We’re watching a movie and there’s a dance scene. A jive or something like that. I look at H and jump – please please please dance with me”. He continues sitting on the bean bag, eating dinner. A hand reaches out to my knees “Mumma, mein dance karta hun tumhare saath”. His small hands grab mine. Firmly. And lead me on to the dance floor 🙂 Like he knows this is important for Mumma. He jumps and he twirls. He runs around me in sheer delight. All the while holding my hand, firmly. Leading me. In his own dance. Up and down and round about. Throwing in what he’s seen us practise the last few weeks (from the one and only single salsa class we managed to attend). Leading me through gleeful turns and twirls. Round and round the floor in a mad dance till I’m giddy.

Bliss. Just what I’ve been waiting for my whole life – a man who can lead me on the dancefloor. Finally.

You made my day Sweetheart.

Business dinner = Pizza

A=Aarav aka Goosh. “Goosh” has been deprecated now that he’s a big boy 😉
———–
Of late I’ve been having quite a few business dinners.

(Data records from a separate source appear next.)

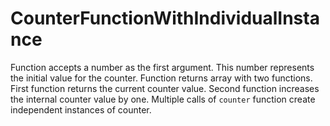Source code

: # CounterFunctionWithIndividualInstance
Function accepts a number as the first argument. This number represents the initial value for the counter. Function returns array with two functions. First function returns the current counter value. Second function increases the internal counter value by one. Multiple calls of `counter` function create independent instances of counter.
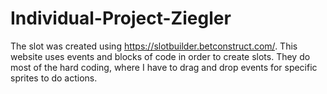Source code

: # Individual-Project-Ziegler
The slot was created using https://slotbuilder.betconstruct.com/. This website uses events and blocks of code in order to create slots.
They do most of the hard coding, where I have to drag and drop events for specific sprites to do actions.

And each time I’m torn – whether to run home to A; or stay back for a somewhat boring business dinner.
The first time H spun a story around it and told A that it’s a boys’ pizza night.
The second time, I caved in; bunked the business dinner and joined them for pizza.
Today, I’m caught. H asked the lil fellow if he’d like to go for pizza. The brat usually jumps for joy at the mere mention of the word. Instead, I’m told, he pulled a straight face and said “let’s wait for mumma.”
Hmm. Now I’m really torn.
How do other working moms deal with this?
And do the ‘working dads’ also routinely face these guilt pangs?

 

Miss you

It’s been a crazy week at work. Going in early, coming back late with meetings all day.

So A and I have missed our morning routine – milk together, breakfast, then the drive to school. And by the time I get home, he’s fast asleep, or I just go and crash.

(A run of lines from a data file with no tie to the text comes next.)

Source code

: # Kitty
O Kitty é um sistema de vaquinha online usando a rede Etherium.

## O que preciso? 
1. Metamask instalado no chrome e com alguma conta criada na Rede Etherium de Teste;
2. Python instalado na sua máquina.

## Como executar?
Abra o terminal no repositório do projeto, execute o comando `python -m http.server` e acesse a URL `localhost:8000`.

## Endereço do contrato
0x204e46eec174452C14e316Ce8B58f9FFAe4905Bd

I crawled into bed at midnight, after my calls. I’d last seen him at 8:30 am. He’s had a mild fever in the evening…

His eyes closed shut, he reaches out, feels my face and asks “Where’s Dad? Who’re you?”.

And my world shatters.

I mumble, “Its me. Mumma. I’m back”

Still asleep, he answers back feebly “I didn’t cry. I didn’t bite. I won’t scratch. Promise.”

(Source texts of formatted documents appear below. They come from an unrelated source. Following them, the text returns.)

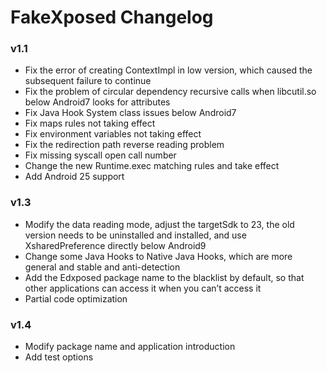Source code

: # FakeXposed Changelog

### v1.1

- Fix the error of creating ContextImpl in low version, which caused the subsequent failure to continue
- Fix the problem of circular dependency recursive calls when libcutil.so below Android7 looks for attributes
- Fix Java Hook System class issues below Android7
- Fix maps rules not taking effect
- Fix environment variables not taking effect
- Fix the redirection path reverse reading problem
- Fix missing syscall open call number
- Change the new Runtime.exec matching rules and take effect
- Add Android 25 support

### v1.3
- Modify the data reading mode, adjust the targetSdk to 23, the old version needs to be uninstalled and installed, and use XsharedPreference directly below Android9
- Change some Java Hooks to Native Java Hooks, which are more general and stable and anti-detection
- Add the Edxposed package name to the blacklist by default, so that other applications can access it when you can’t access it
- Partial code optimization

### v1.4
- Modify package name and application introduction
- Add test options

It took a while for it to sync in.  Earlier, I’d threatened him I’d go off to office if he threw a tantrum & bit & scratched me. And then I was gone. The whole day. 12 hours.

He was still a bit feverish. He sat in my arms for a while. We went searching for his Gems ball. He had some water. I tucked him in again.

2 minutes later, I came back from the loo. He was sitting up on the pillow. “You went to the bathroom na…. I was very sad… I was waiting for you..”. And I melt into a complete puddle.

Baba and baby

During the morning prayer this morning, he points to the 2 agarbattis and smugly says “This is Baba and this is Baby!”

Huh!? well, one was tall and the other was short…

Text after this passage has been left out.